The IEBC urgently needs cash, according to Mr. Marjan, who spoke before Parliament last week, in order to pay its suppliers for the elections in 2022 and get ready for next statutory and constitutional operations.
Obadiah Keitany, the deputy secretary of the commission, noted that although they had started making payments to selected vendors for the elections and by-elections in 2022, the Treasury had not yet released funds.
The MPS had requested answers from IEBC officials in order to address concerns regarding the delay in paying service providers and election officials for goods and services provided during the conduct of the 2022 elections and by-elections.
Late last month, National Treasury Principal Secretary Dr. Chris Kiptoo testified before the Senate County Public Investment and Special Funds Committee and claimed that the government was in financial trouble because the Kenya Revenue Authority had missed its most recent revenue target by a staggering Sh67 billion.
He said this has led to Treasury failing to raise cash for payout to counties and even to ministries, departments and agencies (MDAs) with county governments owed Sh92.5 billion in delayed January, February and March equitable revenue sharing remittances and Sh204 billion to MDAs.
Continuing expenses of Sh96.5 billion, development funds worth Sh55 billion, and pensions worth Sh53 billion, according to him, are still owed to MDAs.
The PS emphasized that the current cash shortage prevents the Treasury from paying off existing bills. Regulatory payments like pensions, which come first on the Consolidated Fund and use at least 65% of the money collected by the national government, are always given priority by Treasury, he continued. Dr. Kiptoo informed the committee that the Treasury, for instance, spent Sh150 billion alone in March to pay down the nation’s debt.

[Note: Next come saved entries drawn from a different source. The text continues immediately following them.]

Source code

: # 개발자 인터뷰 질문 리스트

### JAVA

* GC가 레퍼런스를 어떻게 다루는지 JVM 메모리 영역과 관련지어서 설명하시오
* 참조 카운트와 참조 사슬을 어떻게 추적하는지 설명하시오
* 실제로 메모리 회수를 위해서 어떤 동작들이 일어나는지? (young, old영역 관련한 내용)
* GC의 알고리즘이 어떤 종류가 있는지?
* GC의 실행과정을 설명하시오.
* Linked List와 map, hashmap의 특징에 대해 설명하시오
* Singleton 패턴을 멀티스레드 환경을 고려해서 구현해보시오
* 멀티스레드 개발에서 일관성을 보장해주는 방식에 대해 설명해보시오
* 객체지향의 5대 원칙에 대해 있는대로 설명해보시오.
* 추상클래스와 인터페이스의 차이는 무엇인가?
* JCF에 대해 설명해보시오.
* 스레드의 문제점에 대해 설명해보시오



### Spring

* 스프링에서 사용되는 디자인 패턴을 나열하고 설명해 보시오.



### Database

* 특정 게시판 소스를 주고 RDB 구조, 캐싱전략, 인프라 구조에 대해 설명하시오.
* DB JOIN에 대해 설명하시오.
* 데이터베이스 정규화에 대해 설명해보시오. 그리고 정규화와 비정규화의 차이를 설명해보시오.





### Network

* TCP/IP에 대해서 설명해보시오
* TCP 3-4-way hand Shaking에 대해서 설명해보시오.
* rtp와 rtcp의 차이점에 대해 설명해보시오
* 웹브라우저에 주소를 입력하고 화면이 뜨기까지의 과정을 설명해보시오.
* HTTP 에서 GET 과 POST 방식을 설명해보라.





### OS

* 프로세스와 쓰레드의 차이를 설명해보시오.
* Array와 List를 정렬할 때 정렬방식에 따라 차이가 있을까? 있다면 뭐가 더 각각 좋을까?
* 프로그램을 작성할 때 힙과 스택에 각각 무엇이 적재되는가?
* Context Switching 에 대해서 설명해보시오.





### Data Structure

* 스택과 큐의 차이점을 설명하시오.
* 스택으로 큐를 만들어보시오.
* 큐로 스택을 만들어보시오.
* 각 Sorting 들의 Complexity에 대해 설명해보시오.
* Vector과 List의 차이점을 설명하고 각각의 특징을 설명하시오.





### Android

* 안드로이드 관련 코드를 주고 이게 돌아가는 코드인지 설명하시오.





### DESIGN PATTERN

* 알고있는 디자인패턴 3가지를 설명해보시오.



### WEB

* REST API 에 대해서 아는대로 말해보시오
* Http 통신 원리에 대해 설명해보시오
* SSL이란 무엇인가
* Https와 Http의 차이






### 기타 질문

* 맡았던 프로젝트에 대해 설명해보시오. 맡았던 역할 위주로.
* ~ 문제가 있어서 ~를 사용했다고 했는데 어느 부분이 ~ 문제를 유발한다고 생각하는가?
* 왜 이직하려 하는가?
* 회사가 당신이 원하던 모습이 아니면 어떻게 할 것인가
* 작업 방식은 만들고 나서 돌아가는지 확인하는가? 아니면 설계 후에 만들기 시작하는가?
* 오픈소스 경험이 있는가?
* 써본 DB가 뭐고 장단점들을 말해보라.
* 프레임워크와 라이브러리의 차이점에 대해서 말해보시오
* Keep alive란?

Between July 1, 2022, and February 28, 2023, the government received Sh1.83 trillion in taxes. Of of this, Sh727 billion (or 40%) went toward ongoing expenses, and Sh694 billion (or 38%), into public debt.
According to new data from the Controller of Budget (CoB), the government spent Sh526 billion between July and December 2022 to pay its domestic and foreign creditors. This represents a significant increase of Sh130 billion, or 32.8%, from the Sh396 billion spent during the same time period in the prior year. This came from the Sh952.6 billion that KRA had amassed during the time period under consideration.
The PS revealed the Treasury will “receive good amount of money from the World Bank” next month, but noted that they are working hard to increase revenues through tax administration and tax compliance.
Although things are not going well, Mr. Kiptoo added, “We are working nonstop and believe that by April and May we will be in a better position.”
Staff in county governments have been hardest hurt by the financial crisis. Many workers in at least 20 counties reported not receiving a paycheck for two months, while other counties had not yet paid March salary.
Some of the worst-hit counties include Tharaka-Nithi, Kirinyaga, Nyandarua, Marsabit, Murang’a, Laikipia, Kakamega, Bungoma, Busia, Vihiga, Nymira, Kisii, and Kisumu. Early childhood development and education teachers as well as healthcare professionals have yet to receive their pay for February and March.
The head of the Presidential Council of Economic Advisors, Dr. David Ndii, defended the administration while blaming a number of loans with billion-dollar maturities and a slow growth in revenue for the financial crisis.
Kenya continues to be at significant risk of debt distress after the public debt reached the Sh9 trillion mark in December. In the current fiscal year, the government intends to borrow Sh720.1 billion, which could cause the public debt to surpass Sh10 trillion by June 2024.